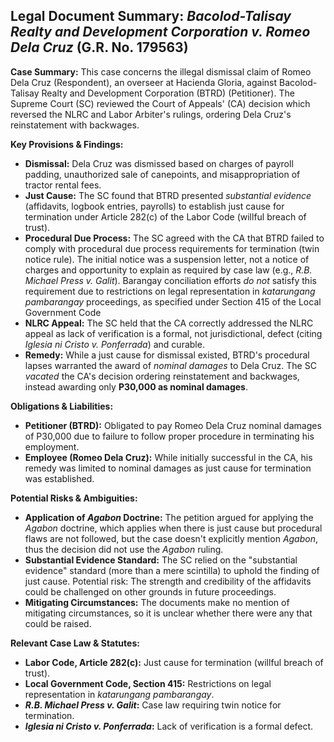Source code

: ## Legal Document Summary: *Bacolod-Talisay Realty and Development Corporation v. Romeo Dela Cruz* (G.R. No. 179563)

**Case Summary:** This case concerns the illegal dismissal claim of Romeo Dela Cruz (Respondent), an overseer at Hacienda Gloria, against Bacolod-Talisay Realty and Development Corporation (BTRD) (Petitioner). The Supreme Court (SC) reviewed the Court of Appeals' (CA) decision which reversed the NLRC and Labor Arbiter's rulings, ordering Dela Cruz's reinstatement with backwages.

**Key Provisions & Findings:**

*   **Dismissal:** Dela Cruz was dismissed based on charges of payroll padding, unauthorized sale of canepoints, and misappropriation of tractor rental fees.
*   **Just Cause:** The SC found that BTRD presented *substantial evidence* (affidavits, logbook entries, payrolls) to establish just cause for termination under Article 282(c) of the Labor Code (willful breach of trust).
*   **Procedural Due Process:** The SC agreed with the CA that BTRD failed to comply with procedural due process requirements for termination (twin notice rule). The initial notice was a suspension letter, not a notice of charges and opportunity to explain as required by case law (e.g., *R.B. Michael Press v. Galit*). Barangay conciliation efforts *do not* satisfy this requirement due to restrictions on legal representation in *katarungang pambarangay* proceedings, as specified under Section 415 of the Local Government Code
*   **NLRC Appeal:** The SC held that the CA correctly addressed the NLRC appeal as lack of verification is a formal, not jurisdictional, defect (citing *Iglesia ni Cristo v. Ponferrada*) and curable.
*   **Remedy:** While a just cause for dismissal existed, BTRD's procedural lapses warranted the award of *nominal damages* to Dela Cruz. The SC *vacated* the CA's decision ordering reinstatement and backwages, instead awarding only **P30,000 as nominal damages**.

**Obligations & Liabilities:**

*   **Petitioner (BTRD):** Obligated to pay Romeo Dela Cruz nominal damages of P30,000 due to failure to follow proper procedure in terminating his employment.
*   **Employee (Romeo Dela Cruz):** While initially successful in the CA, his remedy was limited to nominal damages as just cause for termination was established.

**Potential Risks & Ambiguities:**

*   **Application of *Agabon* Doctrine:** The petition argued for applying the *Agabon* doctrine, which applies when there is just cause but procedural flaws are not followed, but the case doesn't explicitly mention *Agabon*, thus the decision did not use the *Agabon* ruling.
*   **Substantial Evidence Standard:** The SC relied on the "substantial evidence" standard (more than a mere scintilla) to uphold the finding of just cause. Potential risk: The strength and credibility of the affidavits could be challenged on other grounds in future proceedings.
*   **Mitigating Circumstances:** The documents make no mention of mitigating circumstances, so it is unclear whether there were any that could be raised.

**Relevant Case Law & Statutes:**

*   **Labor Code, Article 282(c):** Just cause for termination (willful breach of trust).
*   **Local Government Code, Section 415:** Restrictions on legal representation in *katarungang pambarangay*.
*   ***R.B. Michael Press v. Galit*:** Case law requiring twin notice for termination.
*   ***Iglesia ni Cristo v. Ponferrada*:** Lack of verification is a formal defect.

• _Problem description_: Please find, in the entries above, every line where "mention" occurs, and copy it.

• _Response below_:
*   **Application of *Agabon* Doctrine:** The petition argued for applying the *Agabon* doctrine, which applies when there is just cause but procedural flaws are not followed, but the case doesn't explicitly mention *Agabon*, thus the decision did not use the *Agabon* ruling.
*   **Mitigating Circumstances:** The documents make no mention of mitigating circumstances, so it is unclear whether there were any that could be raised.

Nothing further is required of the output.